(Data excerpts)
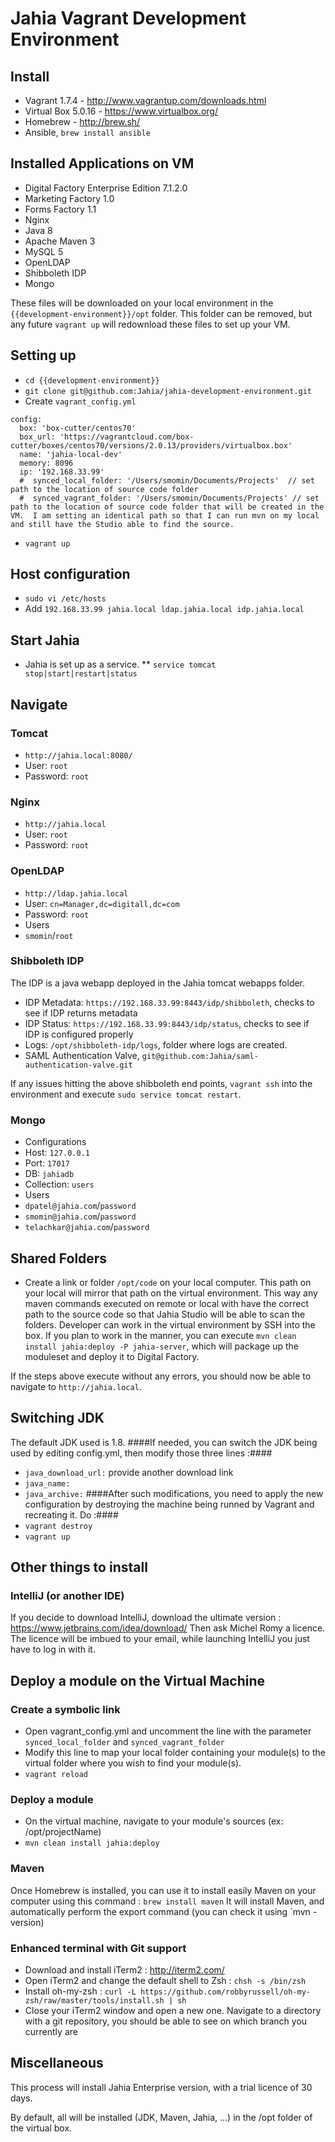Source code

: # Jahia Vagrant Development Environment #
## Install ##
* Vagrant 1.7.4 - http://www.vagrantup.com/downloads.html
* Virtual Box 5.0.16 - https://www.virtualbox.org/
* Homebrew - http://brew.sh/
* Ansible, `brew install ansible`

## Installed Applications on VM ##
* Digital Factory Enterprise Edition 7.1.2.0
* Marketing Factory 1.0
* Forms Factory 1.1
* Nginx
* Java 8
* Apache Maven 3
* MySQL 5
* OpenLDAP
* Shibboleth IDP
* Mongo

These files will be downloaded on your local environment in the `{{development-environment}}/opt` folder.  This folder can be removed, but any future `vagrant up` will redownload these files to set up your VM.  

## Setting up ##
* `cd {{development-environment}}`
* `git clone git@github.com:Jahia/jahia-development-environment.git`
* Create `vagrant_config.yml`
```
config:
  box: 'box-cutter/centos70'
  box_url: 'https://vagrantcloud.com/box-cutter/boxes/centos70/versions/2.0.13/providers/virtualbox.box'
  name: 'jahia-local-dev'
  memory: 8096
  ip: '192.168.33.99'
  #  synced_local_folder: '/Users/smomin/Documents/Projects'  // set path to the location of source code folder
  #  synced_vagrant_folder: '/Users/smomin/Documents/Projects' // set path to the location of source code folder that will be created in the VM.  I am setting an identical path so that I can run mvn on my local and still have the Studio able to find the source.
```
* `vagrant up`

## Host configuration ##
* `sudo vi /etc/hosts`
* Add `192.168.33.99 jahia.local ldap.jahia.local idp.jahia.local`

## Start Jahia ##
* Jahia is set up as a service.
** `service tomcat stop|start|restart|status`

## Navigate ##
### Tomcat ###
* `http://jahia.local:8080/`
* User: `root`
* Password: `root`

### Nginx ###
* `http://jahia.local`
* User: `root`
* Password: `root`

### OpenLDAP ###
* `http://ldap.jahia.local`
* User: `cn=Manager,dc=digitall,dc=com`
* Password: `root`
* Users
* `smomin`/`root`


### Shibboleth IDP ###
The IDP is a java webapp deployed in the Jahia tomcat webapps folder.
* IDP Metadata: `https://192.168.33.99:8443/idp/shibboleth`, checks to see if IDP returns metadata
* IDP Status: `https://192.168.33.99:8443/idp/status`, checks to see if IDP is configured properly
* Logs: `/opt/shibboleth-idp/logs`, folder where logs are created.
* SAML Authentication Valve, `git@github.com:Jahia/saml-authentication-valve.git`

If any issues hitting the above shibboleth end points, `vagrant ssh` into the environment and execute `sudo service tomcat restart`.

### Mongo ###
* Configurations
* Host: `127.0.0.1`
* Port: `17017`
* DB: `jahiadb`
* Collection: `users`
* Users
* `dpatel@jahia.com`/`password`
* `smomin@jahia.com`/`password`
* `telachkar@jahia.com`/`password`

## Shared Folders
* Create a link or folder `/opt/code` on your local computer.  This path on your local will mirror that path on the virtual environment.  This way any maven commands executed on remote or local with have the correct path to the source code so that Jahia Studio will be able to scan the folders.  Developer can work in the virtual environment by SSH into the box.  If you plan to work in the manner, you can execute `mvn clean install jahia:deploy -P jahia-server`, which will package up the moduleset and deploy it to Digital Factory.

If the steps above execute without any errors, you should now be able to navigate to `http://jahia.local`.

## Switching JDK ##
The default JDK used is 1.8.
####If needed, you can switch the JDK being used by editing config.yml, then modify those three lines :####
* `java_download_url:` provide another download link
* `java_name:`
* `java_archive:`
####After such modifications, you need to apply the new configuration by destroying the machine being runned by Vagrant and recreating it. Do :####
* `vagrant destroy`
* `vagrant up`

## Other things to install ##
### IntelliJ (or another IDE) ###
If you decide to download IntelliJ, download the ultimate version : https://www.jetbrains.com/idea/download/
Then ask Michel Romy a licence. The licence will be imbued to your email, while launching IntelliJ you just have to log in with it.

## Deploy a module on the Virtual Machine ##
### Create a symbolic link ###
* Open vagrant_config.yml and uncomment the line with the parameter `synced_local_folder` and `synced_vagrant_folder`
* Modify this line to map your local folder containing your module(s) to the virtual folder where you wish to find your module(s).
* `vagrant reload`

### Deploy a module ###
* On the virtual machine, navigate to your module's sources (ex: /opt/projectName)
* `mvn clean install jahia:deploy`

### Maven ###
Once Homebrew is installed, you can use it to install easily Maven on your computer using this command : `brew install maven`
It will install Maven, and automatically perform the export command (you can check it using `mvn -version)

### Enhanced terminal with Git support ###
* Download and install iTerm2 : http://iterm2.com/
* Open iTerm2 and change the default shell to Zsh : `chsh -s /bin/zsh`
* Install oh-my-zsh : `curl -L https://github.com/robbyrussell/oh-my-zsh/raw/master/tools/install.sh | sh`
* Close your iTerm2 window and open a new one. Navigate to a directory with	a git repository, you should be able to see on which branch you currently are

## Miscellaneous ##
This process will install Jahia Enterprise version, with a trial licence of 30 days.

By default, all will be installed (JDK, Maven, Jahia, ...) in the /opt folder of the virtual box.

**EXERCISE PROMPT:** Exact copy, no pictures: return the entries word for word.

**SOLUTION TO THE PROBLEM:**
Source code

: # Jahia Vagrant Development Environment #
## Install ##
* Vagrant 1.7.4 - http://www.vagrantup.com/downloads.html
* Virtual Box 5.0.16 - https://www.virtualbox.org/
* Homebrew - http://brew.sh/
* Ansible, `brew install ansible`

## Installed Applications on VM ##
* Digital Factory Enterprise Edition 7.1.2.0
* Marketing Factory 1.0
* Forms Factory 1.1
* Nginx
* Java 8
* Apache Maven 3
* MySQL 5
* OpenLDAP
* Shibboleth IDP
* Mongo

These files will be downloaded on your local environment in the `{{development-environment}}/opt` folder.  This folder can be removed, but any future `vagrant up` will redownload these files to set up your VM.  

## Setting up ##
* `cd {{development-environment}}`
* `git clone git@github.com:Jahia/jahia-development-environment.git`
* Create `vagrant_config.yml`
```
config:
  box: 'box-cutter/centos70'
  box_url: 'https://vagrantcloud.com/box-cutter/boxes/centos70/versions/2.0.13/providers/virtualbox.box'
  name: 'jahia-local-dev'
  memory: 8096
  ip: '192.168.33.99'
  #  synced_local_folder: '/Users/smomin/Documents/Projects'  // set path to the location of source code folder
  #  synced_vagrant_folder: '/Users/smomin/Documents/Projects' // set path to the location of source code folder that will be created in the VM.  I am setting an identical path so that I can run mvn on my local and still have the Studio able to find the source.
```
* `vagrant up`

## Host configuration ##
* `sudo vi /etc/hosts`
* Add `192.168.33.99 jahia.local ldap.jahia.local idp.jahia.local`

## Start Jahia ##
* Jahia is set up as a service.
** `service tomcat stop|start|restart|status`

## Navigate ##
### Tomcat ###
* `http://jahia.local:8080/`
* User: `root`
* Password: `root`

### Nginx ###
* `http://jahia.local`
* User: `root`
* Password: `root`

### OpenLDAP ###
* `http://ldap.jahia.local`
* User: `cn=Manager,dc=digitall,dc=com`
* Password: `root`
* Users
* `smomin`/`root`


### Shibboleth IDP ###
The IDP is a java webapp deployed in the Jahia tomcat webapps folder.
* IDP Metadata: `https://192.168.33.99:8443/idp/shibboleth`, checks to see if IDP returns metadata
* IDP Status: `https://192.168.33.99:8443/idp/status`, checks to see if IDP is configured properly
* Logs: `/opt/shibboleth-idp/logs`, folder where logs are created.
* SAML Authentication Valve, `git@github.com:Jahia/saml-authentication-valve.git`

If any issues hitting the above shibboleth end points, `vagrant ssh` into the environment and execute `sudo service tomcat restart`.

### Mongo ###
* Configurations
* Host: `127.0.0.1`
* Port: `17017`
* DB: `jahiadb`
* Collection: `users`
* Users
* `dpatel@jahia.com`/`password`
* `smomin@jahia.com`/`password`
* `telachkar@jahia.com`/`password`

## Shared Folders
* Create a link or folder `/opt/code` on your local computer.  This path on your local will mirror that path on the virtual environment.  This way any maven commands executed on remote or local with have the correct path to the source code so that Jahia Studio will be able to scan the folders.  Developer can work in the virtual environment by SSH into the box.  If you plan to work in the manner, you can execute `mvn clean install jahia:deploy -P jahia-server`, which will package up the moduleset and deploy it to Digital Factory.

If the steps above execute without any errors, you should now be able to navigate to `http://jahia.local`.

## Switching JDK ##
The default JDK used is 1.8.
####If needed, you can switch the JDK being used by editing config.yml, then modify those three lines :####
* `java_download_url:` provide another download link
* `java_name:`
* `java_archive:`
####After such modifications, you need to apply the new configuration by destroying the machine being runned by Vagrant and recreating it. Do :####
* `vagrant destroy`
* `vagrant up`

## Other things to install ##
### IntelliJ (or another IDE) ###
If you decide to download IntelliJ, download the ultimate version : https://www.jetbrains.com/idea/download/
Then ask Michel Romy a licence. The licence will be imbued to your email, while launching IntelliJ you just have to log in with it.

## Deploy a module on the Virtual Machine ##
### Create a symbolic link ###
* Open vagrant_config.yml and uncomment the line with the parameter `synced_local_folder` and `synced_vagrant_folder`
* Modify this line to map your local folder containing your module(s) to the virtual folder where you wish to find your module(s).
* `vagrant reload`

### Deploy a module ###
* On the virtual machine, navigate to your module's sources (ex: /opt/projectName)
* `mvn clean install jahia:deploy`

### Maven ###
Once Homebrew is installed, you can use it to install easily Maven on your computer using this command : `brew install maven`
It will install Maven, and automatically perform the export command (you can check it using `mvn -version)

### Enhanced terminal with Git support ###
* Download and install iTerm2 : http://iterm2.com/
* Open iTerm2 and change the default shell to Zsh : `chsh -s /bin/zsh`
* Install oh-my-zsh : `curl -L https://github.com/robbyrussell/oh-my-zsh/raw/master/tools/install.sh | sh`
* Close your iTerm2 window and open a new one. Navigate to a directory with	a git repository, you should be able to see on which branch you currently are

## Miscellaneous ##
This process will install Jahia Enterprise version, with a trial licence of 30 days.

By default, all will be installed (JDK, Maven, Jahia, ...) in the /opt folder of the virtual box.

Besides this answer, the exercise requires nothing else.